## Task goal
All lines of the entries with "your" in them must be listed.

----------

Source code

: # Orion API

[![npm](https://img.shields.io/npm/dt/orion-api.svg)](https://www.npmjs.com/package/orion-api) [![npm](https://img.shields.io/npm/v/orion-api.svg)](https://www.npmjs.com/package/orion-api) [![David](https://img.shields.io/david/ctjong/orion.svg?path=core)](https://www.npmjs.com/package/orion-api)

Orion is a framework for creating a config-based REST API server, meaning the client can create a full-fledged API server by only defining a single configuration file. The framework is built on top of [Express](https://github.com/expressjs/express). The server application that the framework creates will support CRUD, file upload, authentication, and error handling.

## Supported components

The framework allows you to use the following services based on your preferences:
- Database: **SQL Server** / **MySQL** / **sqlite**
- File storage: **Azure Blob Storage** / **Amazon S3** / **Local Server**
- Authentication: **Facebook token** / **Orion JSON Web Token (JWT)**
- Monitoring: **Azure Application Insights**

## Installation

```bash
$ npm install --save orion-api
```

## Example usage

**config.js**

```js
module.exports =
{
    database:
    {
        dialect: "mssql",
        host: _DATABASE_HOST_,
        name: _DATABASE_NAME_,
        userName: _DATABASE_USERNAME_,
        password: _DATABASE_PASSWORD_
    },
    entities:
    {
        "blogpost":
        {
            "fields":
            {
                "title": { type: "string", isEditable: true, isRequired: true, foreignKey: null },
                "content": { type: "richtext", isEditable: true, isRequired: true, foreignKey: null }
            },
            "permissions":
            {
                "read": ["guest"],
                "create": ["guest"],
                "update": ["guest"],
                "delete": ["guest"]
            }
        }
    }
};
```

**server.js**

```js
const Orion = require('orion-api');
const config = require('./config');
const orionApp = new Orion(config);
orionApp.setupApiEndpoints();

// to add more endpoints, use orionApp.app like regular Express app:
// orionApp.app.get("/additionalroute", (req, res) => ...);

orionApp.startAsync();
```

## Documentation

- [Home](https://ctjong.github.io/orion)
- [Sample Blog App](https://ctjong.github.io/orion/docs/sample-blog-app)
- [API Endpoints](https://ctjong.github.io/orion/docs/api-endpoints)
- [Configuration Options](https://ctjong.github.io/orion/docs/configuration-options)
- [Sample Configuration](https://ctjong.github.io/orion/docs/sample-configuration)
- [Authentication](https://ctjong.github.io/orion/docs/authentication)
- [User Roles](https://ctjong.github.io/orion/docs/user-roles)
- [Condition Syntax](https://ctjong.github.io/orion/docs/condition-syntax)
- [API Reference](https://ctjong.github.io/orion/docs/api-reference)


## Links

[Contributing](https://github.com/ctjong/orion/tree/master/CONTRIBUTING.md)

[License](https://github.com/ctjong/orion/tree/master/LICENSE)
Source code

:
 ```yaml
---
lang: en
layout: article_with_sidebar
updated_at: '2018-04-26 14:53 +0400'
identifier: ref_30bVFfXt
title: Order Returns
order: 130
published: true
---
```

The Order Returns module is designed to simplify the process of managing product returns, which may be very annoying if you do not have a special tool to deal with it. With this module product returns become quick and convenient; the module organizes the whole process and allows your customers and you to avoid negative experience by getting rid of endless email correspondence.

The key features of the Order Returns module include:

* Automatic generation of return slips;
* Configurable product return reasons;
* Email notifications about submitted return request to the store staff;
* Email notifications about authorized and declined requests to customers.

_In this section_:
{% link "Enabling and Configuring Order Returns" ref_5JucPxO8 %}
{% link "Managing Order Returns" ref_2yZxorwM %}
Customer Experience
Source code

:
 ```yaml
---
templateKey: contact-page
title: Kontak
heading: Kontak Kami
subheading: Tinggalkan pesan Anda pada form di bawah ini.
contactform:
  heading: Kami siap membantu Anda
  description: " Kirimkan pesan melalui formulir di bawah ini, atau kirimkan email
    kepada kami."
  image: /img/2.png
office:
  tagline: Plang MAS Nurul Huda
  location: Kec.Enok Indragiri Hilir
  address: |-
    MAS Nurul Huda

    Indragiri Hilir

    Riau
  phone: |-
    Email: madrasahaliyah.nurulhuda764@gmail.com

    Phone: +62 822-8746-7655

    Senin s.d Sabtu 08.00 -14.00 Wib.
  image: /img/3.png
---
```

----------

## Response for this exercise
The framework allows you to use the following services based on your preferences:
The Order Returns module is designed to simplify the process of managing product returns, which may be very annoying if you do not have a special tool to deal with it. With this module product returns become quick and convenient; the module organizes the whole process and allows your customers and you to avoid negative experience by getting rid of endless email correspondence.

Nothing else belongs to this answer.